Last week I was hit with yet another Hormone Storm that rendered me occasionally violent and more than occasionally panic-stricken and anywhere from slightly tearing with little hot water droplets that just sat on my eyelashes to openly weeping with the slobbering and the snorting. It was particularly bad. (Hint - do not watch Animals Cops when hormonal.)

Since I've changed jobs within my company and went from a hateful stressed-out crazy freak lethargic sloth to a bored comatose unmotivated jaded lethargic sloth it's been one extreme to another. Either way getting hit with a PMS Patriot Missile left me just the slightest bit INSANE. Which in turn magnified the self-imposed and circumstantial crap I'm dealing with and man, was I cranky.

There was one day that I had a five minute bout of the worst depression I've ever felt. Thank Jebus that one didn't last long. And it hasn't totally gone away but at least today I don't feel like running down a couple of nuns leading a kindergarten class across the street. (100 points!)Since I'm all blah and shit and NONE of you fellow BLOGGERS ever fucking E-MAIL me or TAG me with FUN shit, I done went and STOLE some meme thing or whatever the fuck THOSE things are but they look fun so POO ON YOU FOR NOT INCLUDING ME EVER.

~flips off internet~

6 weird facts/things/habits about myself.

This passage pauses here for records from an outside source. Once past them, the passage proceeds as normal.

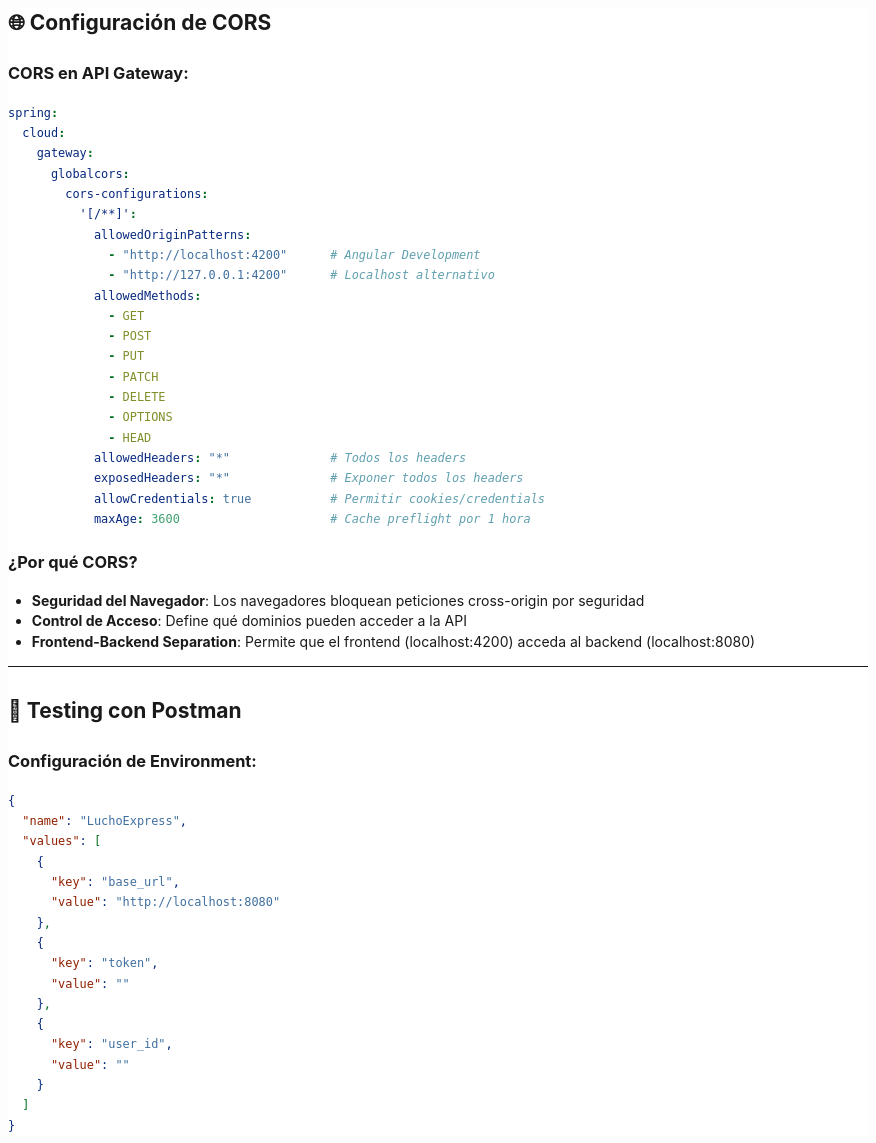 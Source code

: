 
## 🌐 Configuración de CORS

### **CORS en API Gateway:**

```yaml
spring:
  cloud:
    gateway:
      globalcors:
        cors-configurations:
          '[/**]':
            allowedOriginPatterns: 
              - "http://localhost:4200"      # Angular Development
              - "http://127.0.0.1:4200"      # Localhost alternativo
            allowedMethods:
              - GET
              - POST
              - PUT
              - PATCH
              - DELETE
              - OPTIONS
              - HEAD
            allowedHeaders: "*"              # Todos los headers
            exposedHeaders: "*"              # Exponer todos los headers
            allowCredentials: true           # Permitir cookies/credentials
            maxAge: 3600                     # Cache preflight por 1 hora
```

### **¿Por qué CORS?**
- **Seguridad del Navegador**: Los navegadores bloquean peticiones cross-origin por seguridad
- **Control de Acceso**: Define qué dominios pueden acceder a la API
- **Frontend-Backend Separation**: Permite que el frontend (localhost:4200) acceda al backend (localhost:8080)

---

## 🧪 Testing con Postman

### **Configuración de Environment:**

```json
{
  "name": "LuchoExpress",
  "values": [
    {
      "key": "base_url",
      "value": "http://localhost:8080"
    },
    {
      "key": "token",
      "value": ""
    },
    {
      "key": "user_id",
      "value": ""
    }
  ]
}
```
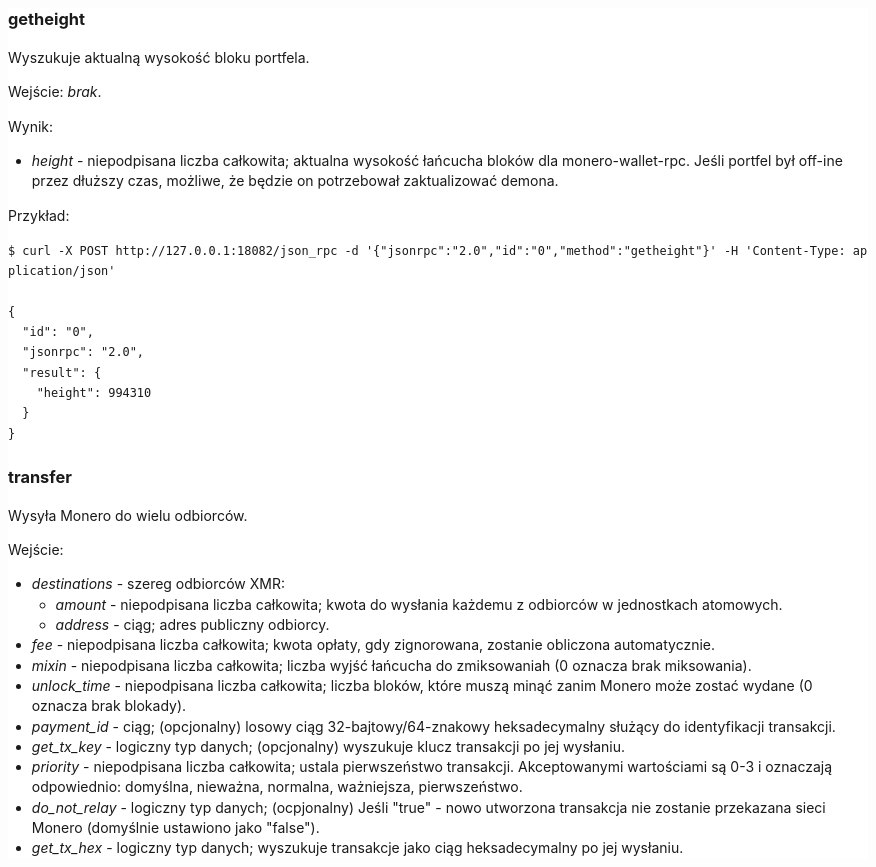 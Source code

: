 
### **getheight**

Wyszukuje aktualną wysokość bloku portfela.

Wejście: *brak*.

Wynik:

* *height* - niepodpisana liczba całkowita; aktualna wysokość łańcucha bloków dla monero-wallet-rpc. Jeśli portfel był off-ine przez dłuższy czas, możliwe, że będzie on potrzebował zaktualizować demona.

Przykład:

```
$ curl -X POST http://127.0.0.1:18082/json_rpc -d '{"jsonrpc":"2.0","id":"0","method":"getheight"}' -H 'Content-Type: application/json'

{
  "id": "0",
  "jsonrpc": "2.0",
  "result": {
    "height": 994310
  }
}
```


### **transfer**

Wysyła Monero do wielu odbiorców.

Wejście:

* *destinations* - szereg odbiorców XMR:
  * *amount* - niepodpisana liczba całkowita; kwota do wysłania każdemu z odbiorców w jednostkach atomowych.
  * *address* - ciąg; adres publiczny odbiorcy.
* *fee* - niepodpisana liczba całkowita; kwota opłaty, gdy zignorowana, zostanie obliczona automatycznie.
* *mixin* - niepodpisana liczba całkowita; liczba wyjść łańcucha do zmiksowaniah (0 oznacza brak miksowania).
* *unlock_time* - niepodpisana liczba całkowita; liczba bloków, które muszą minąć zanim Monero może zostać wydane (0 oznacza brak       blokady).
* *payment_id* - ciąg; (opcjonalny) losowy ciąg 32-bajtowy/64-znakowy heksadecymalny służący do identyfikacji transakcji.
* *get_tx_key* - logiczny typ danych; (opcjonalny) wyszukuje klucz transakcji po jej wysłaniu.
* *priority* - niepodpisana liczba całkowita; ustala pierwszeństwo transakcji. Akceptowanymi wartościami są 0-3 i oznaczają odpowiednio: domyślna, nieważna, normalna, ważniejsza, pierwszeństwo.
* *do_not_relay* - logiczny typ danych; (ocpjonalny) Jeśli "true" - nowo utworzona transakcja nie zostanie przekazana sieci Monero (domyślnie ustawiono jako "false").
* *get_tx_hex* - logiczny typ danych; wyszukuje transakcje jako ciąg heksadecymalny po jej wysłaniu.

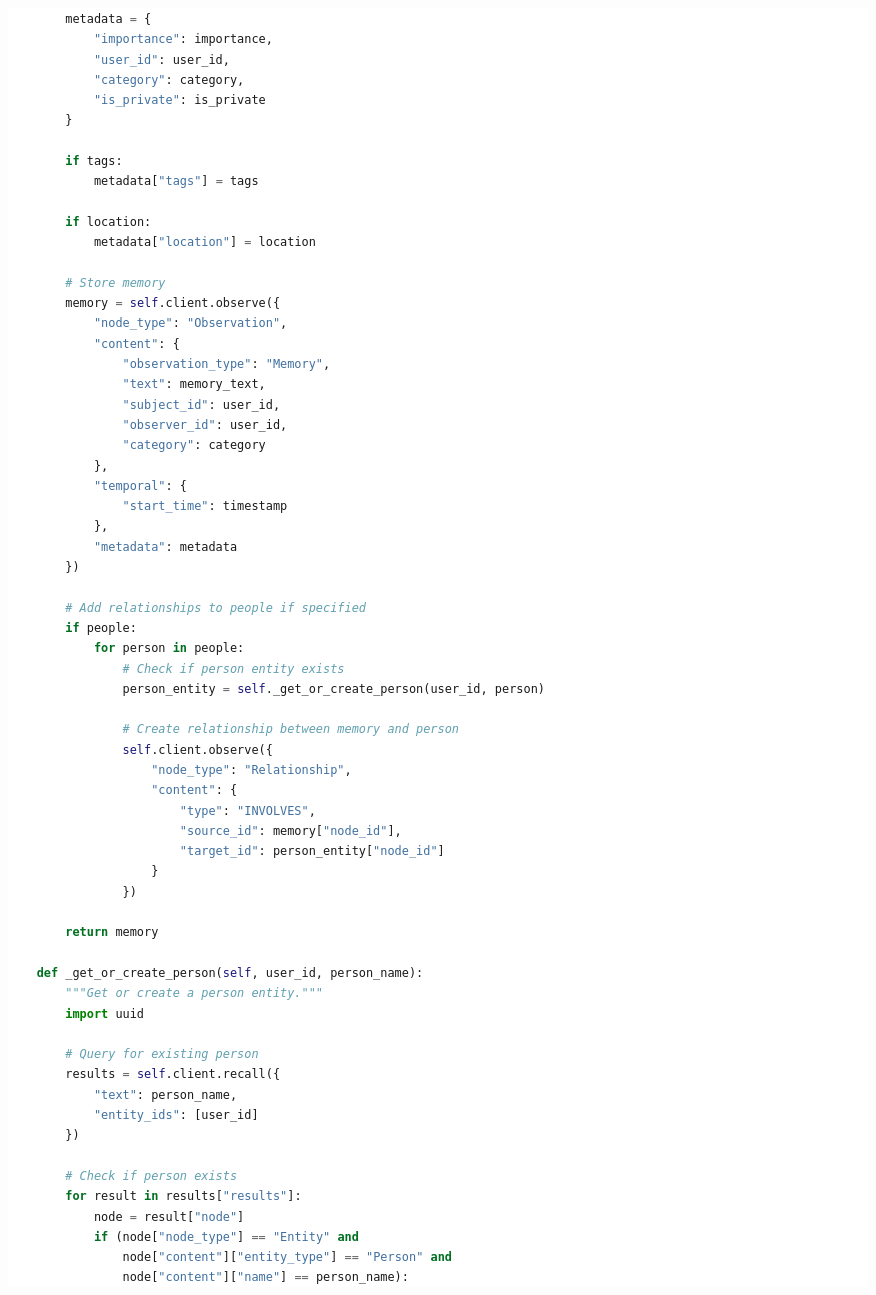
 ```python
        metadata = {
            "importance": importance,
            "user_id": user_id,
            "category": category,
            "is_private": is_private
        }
        
        if tags:
            metadata["tags"] = tags
        
        if location:
            metadata["location"] = location
        
        # Store memory
        memory = self.client.observe({
            "node_type": "Observation",
            "content": {
                "observation_type": "Memory",
                "text": memory_text,
                "subject_id": user_id,
                "observer_id": user_id,
                "category": category
            },
            "temporal": {
                "start_time": timestamp
            },
            "metadata": metadata
        })
        
        # Add relationships to people if specified
        if people:
            for person in people:
                # Check if person entity exists
                person_entity = self._get_or_create_person(user_id, person)
                
                # Create relationship between memory and person
                self.client.observe({
                    "node_type": "Relationship",
                    "content": {
                        "type": "INVOLVES",
                        "source_id": memory["node_id"],
                        "target_id": person_entity["node_id"]
                    }
                })
        
        return memory
    
    def _get_or_create_person(self, user_id, person_name):
        """Get or create a person entity."""
        import uuid
        
        # Query for existing person
        results = self.client.recall({
            "text": person_name,
            "entity_ids": [user_id]
        })
        
        # Check if person exists
        for result in results["results"]:
            node = result["node"]
            if (node["node_type"] == "Entity" and 
                node["content"]["entity_type"] == "Person" and
                node["content"]["name"] == person_name):
```
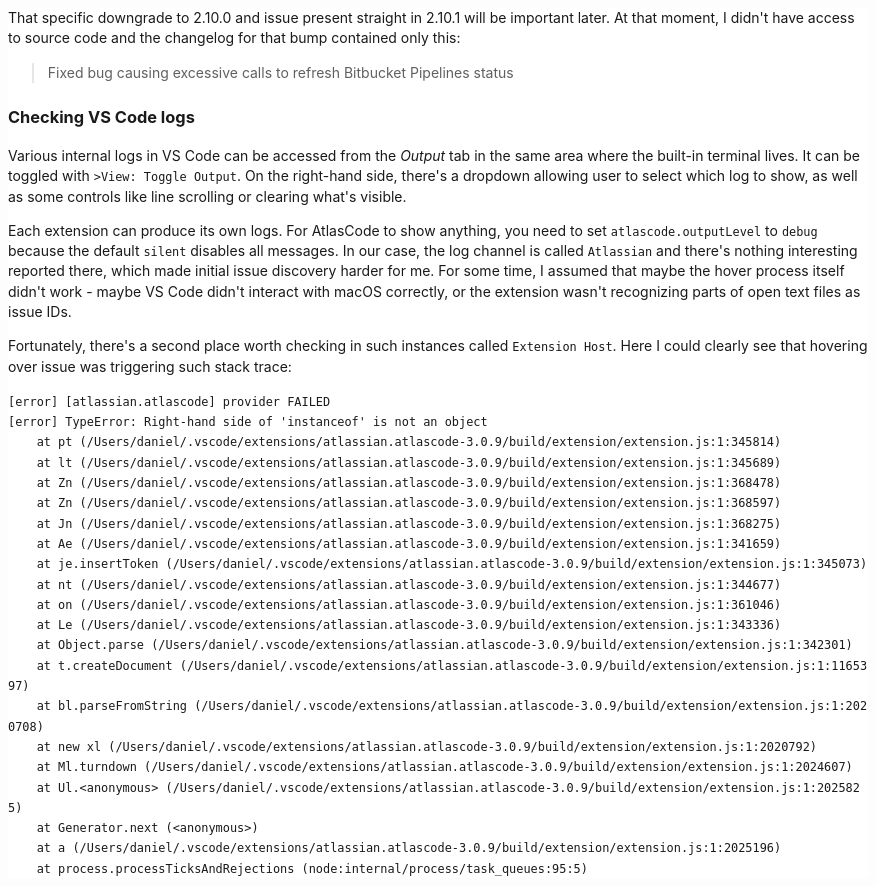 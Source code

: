 That specific downgrade to 2.10.0 and issue present straight in 2.10.1 will be important later. At that moment, I didn't have access to source code and the changelog for that bump contained only this:

> Fixed bug causing excessive calls to refresh Bitbucket Pipelines status

### Checking VS Code logs

Various internal logs in VS Code can be accessed from the *Output* tab in the same area where the built-in terminal lives. It can be toggled with `>View: Toggle Output`. On the right-hand side, there's a dropdown allowing user to select which log to show, as well as some controls like line scrolling or clearing what's visible. 

Each extension can produce its own logs. For AtlasCode to show anything, you need to set `atlascode.outputLevel` to `debug` because the default `silent` disables all messages. In our case, the log channel is called `Atlassian` and there's nothing interesting reported there, which made initial issue discovery harder for me. For some time, I assumed that maybe the hover process itself didn't work - maybe VS Code didn't interact with macOS correctly, or the extension wasn't recognizing parts of open text files as issue IDs.

Fortunately, there's a second place worth checking in such instances called `Extension Host`. Here I could clearly see that hovering over issue was triggering such stack trace:

```
[error] [atlassian.atlascode] provider FAILED
[error] TypeError: Right-hand side of 'instanceof' is not an object
	at pt (/Users/daniel/.vscode/extensions/atlassian.atlascode-3.0.9/build/extension/extension.js:1:345814)
	at lt (/Users/daniel/.vscode/extensions/atlassian.atlascode-3.0.9/build/extension/extension.js:1:345689)
	at Zn (/Users/daniel/.vscode/extensions/atlassian.atlascode-3.0.9/build/extension/extension.js:1:368478)
	at Zn (/Users/daniel/.vscode/extensions/atlassian.atlascode-3.0.9/build/extension/extension.js:1:368597)
	at Jn (/Users/daniel/.vscode/extensions/atlassian.atlascode-3.0.9/build/extension/extension.js:1:368275)
	at Ae (/Users/daniel/.vscode/extensions/atlassian.atlascode-3.0.9/build/extension/extension.js:1:341659)
	at je.insertToken (/Users/daniel/.vscode/extensions/atlassian.atlascode-3.0.9/build/extension/extension.js:1:345073)
	at nt (/Users/daniel/.vscode/extensions/atlassian.atlascode-3.0.9/build/extension/extension.js:1:344677)
	at on (/Users/daniel/.vscode/extensions/atlassian.atlascode-3.0.9/build/extension/extension.js:1:361046)
	at Le (/Users/daniel/.vscode/extensions/atlassian.atlascode-3.0.9/build/extension/extension.js:1:343336)
	at Object.parse (/Users/daniel/.vscode/extensions/atlassian.atlascode-3.0.9/build/extension/extension.js:1:342301)
	at t.createDocument (/Users/daniel/.vscode/extensions/atlassian.atlascode-3.0.9/build/extension/extension.js:1:1165397)
	at bl.parseFromString (/Users/daniel/.vscode/extensions/atlassian.atlascode-3.0.9/build/extension/extension.js:1:2020708)
	at new xl (/Users/daniel/.vscode/extensions/atlassian.atlascode-3.0.9/build/extension/extension.js:1:2020792)
	at Ml.turndown (/Users/daniel/.vscode/extensions/atlassian.atlascode-3.0.9/build/extension/extension.js:1:2024607)
	at Ul.<anonymous> (/Users/daniel/.vscode/extensions/atlassian.atlascode-3.0.9/build/extension/extension.js:1:2025825)
	at Generator.next (<anonymous>)
	at a (/Users/daniel/.vscode/extensions/atlassian.atlascode-3.0.9/build/extension/extension.js:1:2025196)
	at process.processTicksAndRejections (node:internal/process/task_queues:95:5)
```
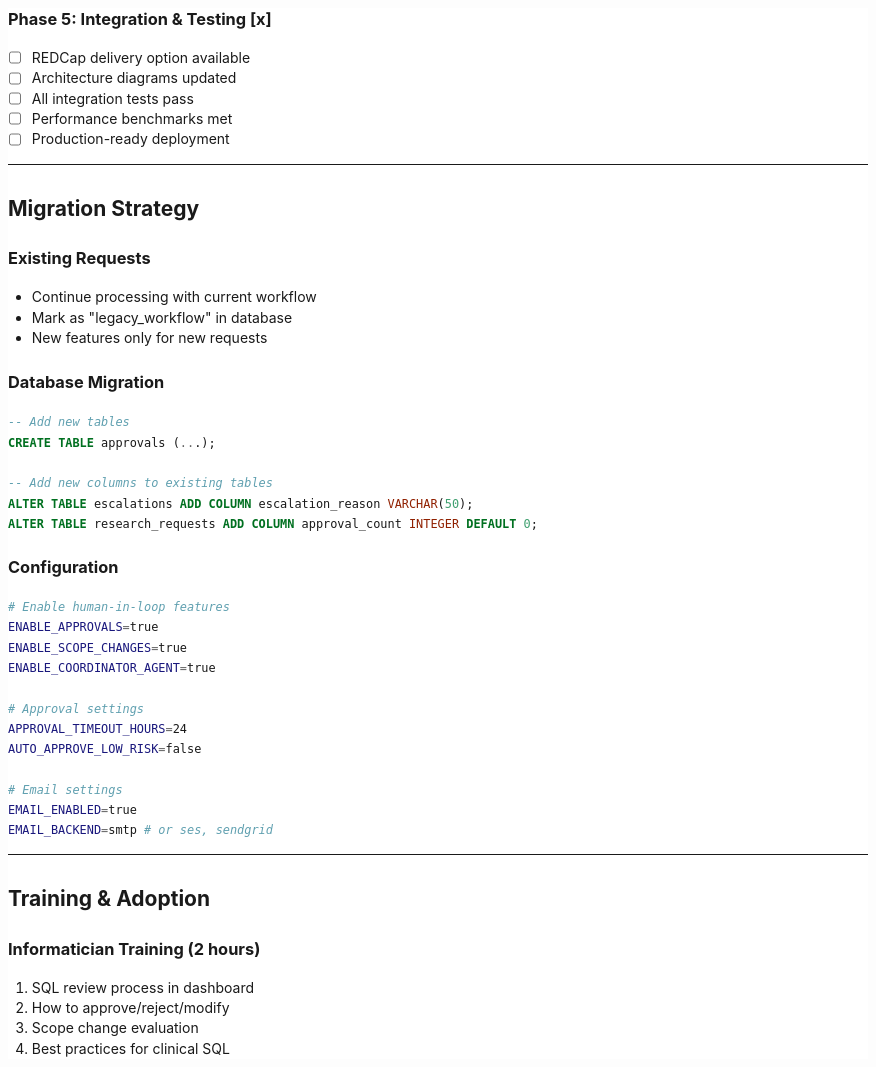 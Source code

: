 ### Phase 5: Integration & Testing [x]
- [ ] REDCap delivery option available
- [ ] Architecture diagrams updated
- [ ] All integration tests pass
- [ ] Performance benchmarks met
- [ ] Production-ready deployment

---

## Migration Strategy

### Existing Requests
- Continue processing with current workflow
- Mark as "legacy_workflow" in database
- New features only for new requests

### Database Migration
```sql
-- Add new tables
CREATE TABLE approvals (...);

-- Add new columns to existing tables
ALTER TABLE escalations ADD COLUMN escalation_reason VARCHAR(50);
ALTER TABLE research_requests ADD COLUMN approval_count INTEGER DEFAULT 0;
```

### Configuration
```bash
# Enable human-in-loop features
ENABLE_APPROVALS=true
ENABLE_SCOPE_CHANGES=true
ENABLE_COORDINATOR_AGENT=true

# Approval settings
APPROVAL_TIMEOUT_HOURS=24
AUTO_APPROVE_LOW_RISK=false

# Email settings
EMAIL_ENABLED=true
EMAIL_BACKEND=smtp # or ses, sendgrid
```

---

## Training & Adoption

### Informatician Training (2 hours)
1. SQL review process in dashboard
2. How to approve/reject/modify
3. Scope change evaluation
4. Best practices for clinical SQL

(Just so you know, this was incredibly hard to write since I'm SO normal and shit.)

1. I go out of my way to step on dried leaves and pieces of bark so it'll make that crunch sound sometimes having to change course or take a really long step to reach a leaf that's not in my exact path and then I look like Lurch walking down the street taking a retarded stride. But only with shoes on because I'd rather live in a house with floors made of dog shit and cat puke than walk barefoot outside. (Sadly, the cat puke part is already there.)

2. When I don't have shoes on I sit with my toes curled under my feet. I've been known to sit like this for so long my feet get all cramped and stuck like that and I can't walk until the blood flows back in. Teachers used to cruise by me in class and point it out to everyone, which was SO fun, lemme tell ya. (Fuck you, Mr. Bailey.)

3. I only like to eat things in really small bites. I will cut a chicken breast into baby-sized pieces. I will never bite into a whole candybar, it has to be chopped up or preferably mini's or those Popables. If I could have every meal consisting of appetizer-like food I'd be happy. (Not all of the fried crap but bite-sized finger food with ranch dressing. Everything is better with ranch dressing.)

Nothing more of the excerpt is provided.